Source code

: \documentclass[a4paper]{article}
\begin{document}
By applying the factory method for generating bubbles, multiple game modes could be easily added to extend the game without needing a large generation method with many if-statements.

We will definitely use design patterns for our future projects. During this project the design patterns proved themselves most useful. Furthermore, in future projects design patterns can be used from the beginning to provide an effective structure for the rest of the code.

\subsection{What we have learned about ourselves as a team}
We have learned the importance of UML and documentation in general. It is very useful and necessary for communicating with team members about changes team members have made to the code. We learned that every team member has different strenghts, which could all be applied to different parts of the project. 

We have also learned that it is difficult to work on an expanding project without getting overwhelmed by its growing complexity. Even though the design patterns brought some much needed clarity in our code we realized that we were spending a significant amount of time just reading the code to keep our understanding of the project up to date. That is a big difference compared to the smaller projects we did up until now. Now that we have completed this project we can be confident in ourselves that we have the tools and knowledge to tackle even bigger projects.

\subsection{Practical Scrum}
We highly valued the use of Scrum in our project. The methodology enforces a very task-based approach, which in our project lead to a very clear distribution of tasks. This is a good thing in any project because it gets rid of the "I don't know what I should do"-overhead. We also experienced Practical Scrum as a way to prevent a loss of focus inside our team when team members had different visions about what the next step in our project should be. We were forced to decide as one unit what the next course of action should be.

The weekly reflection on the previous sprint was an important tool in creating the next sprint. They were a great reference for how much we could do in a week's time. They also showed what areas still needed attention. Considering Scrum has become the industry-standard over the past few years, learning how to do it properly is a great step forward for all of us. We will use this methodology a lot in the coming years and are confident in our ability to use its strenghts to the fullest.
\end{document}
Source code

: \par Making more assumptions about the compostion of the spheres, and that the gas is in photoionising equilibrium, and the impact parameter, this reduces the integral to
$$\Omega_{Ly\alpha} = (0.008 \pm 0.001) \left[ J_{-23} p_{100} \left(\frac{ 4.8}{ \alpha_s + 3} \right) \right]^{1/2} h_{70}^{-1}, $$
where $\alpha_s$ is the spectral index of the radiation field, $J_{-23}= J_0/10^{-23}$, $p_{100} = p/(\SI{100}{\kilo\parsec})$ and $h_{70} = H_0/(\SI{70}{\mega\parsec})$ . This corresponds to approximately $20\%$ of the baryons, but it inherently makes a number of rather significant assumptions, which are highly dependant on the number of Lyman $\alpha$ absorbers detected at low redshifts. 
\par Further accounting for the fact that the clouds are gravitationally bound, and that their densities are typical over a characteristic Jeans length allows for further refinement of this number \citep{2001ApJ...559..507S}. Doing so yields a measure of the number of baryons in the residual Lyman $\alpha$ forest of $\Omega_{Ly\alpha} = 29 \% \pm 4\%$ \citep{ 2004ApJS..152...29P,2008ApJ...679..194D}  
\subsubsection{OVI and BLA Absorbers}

■ Task to complete ■
The entries must all be transcribed exactly.

■ Answer section ■
Source code

: \documentclass[a4paper]{article}
\begin{document}
By applying the factory method for generating bubbles, multiple game modes could be easily added to extend the game without needing a large generation method with many if-statements.

We will definitely use design patterns for our future projects. During this project the design patterns proved themselves most useful. Furthermore, in future projects design patterns can be used from the beginning to provide an effective structure for the rest of the code.

\subsection{What we have learned about ourselves as a team}
We have learned the importance of UML and documentation in general. It is very useful and necessary for communicating with team members about changes team members have made to the code. We learned that every team member has different strenghts, which could all be applied to different parts of the project. 

We have also learned that it is difficult to work on an expanding project without getting overwhelmed by its growing complexity. Even though the design patterns brought some much needed clarity in our code we realized that we were spending a significant amount of time just reading the code to keep our understanding of the project up to date. That is a big difference compared to the smaller projects we did up until now. Now that we have completed this project we can be confident in ourselves that we have the tools and knowledge to tackle even bigger projects.

\subsection{Practical Scrum}
We highly valued the use of Scrum in our project. The methodology enforces a very task-based approach, which in our project lead to a very clear distribution of tasks. This is a good thing in any project because it gets rid of the "I don't know what I should do"-overhead. We also experienced Practical Scrum as a way to prevent a loss of focus inside our team when team members had different visions about what the next step in our project should be. We were forced to decide as one unit what the next course of action should be.

The weekly reflection on the previous sprint was an important tool in creating the next sprint. They were a great reference for how much we could do in a week's time. They also showed what areas still needed attention. Considering Scrum has become the industry-standard over the past few years, learning how to do it properly is a great step forward for all of us. We will use this methodology a lot in the coming years and are confident in our ability to use its strenghts to the fullest.
\end{document}
Source code

: \par Making more assumptions about the compostion of the spheres, and that the gas is in photoionising equilibrium, and the impact parameter, this reduces the integral to
$$\Omega_{Ly\alpha} = (0.008 \pm 0.001) \left[ J_{-23} p_{100} \left(\frac{ 4.8}{ \alpha_s + 3} \right) \right]^{1/2} h_{70}^{-1}, $$
where $\alpha_s$ is the spectral index of the radiation field, $J_{-23}= J_0/10^{-23}$, $p_{100} = p/(\SI{100}{\kilo\parsec})$ and $h_{70} = H_0/(\SI{70}{\mega\parsec})$ . This corresponds to approximately $20\%$ of the baryons, but it inherently makes a number of rather significant assumptions, which are highly dependant on the number of Lyman $\alpha$ absorbers detected at low redshifts. 
\par Further accounting for the fact that the clouds are gravitationally bound, and that their densities are typical over a characteristic Jeans length allows for further refinement of this number \citep{2001ApJ...559..507S}. Doing so yields a measure of the number of baryons in the residual Lyman $\alpha$ forest of $\Omega_{Ly\alpha} = 29 \% \pm 4\%$ \citep{ 2004ApJS..152...29P,2008ApJ...679..194D}  
\subsubsection{OVI and BLA Absorbers}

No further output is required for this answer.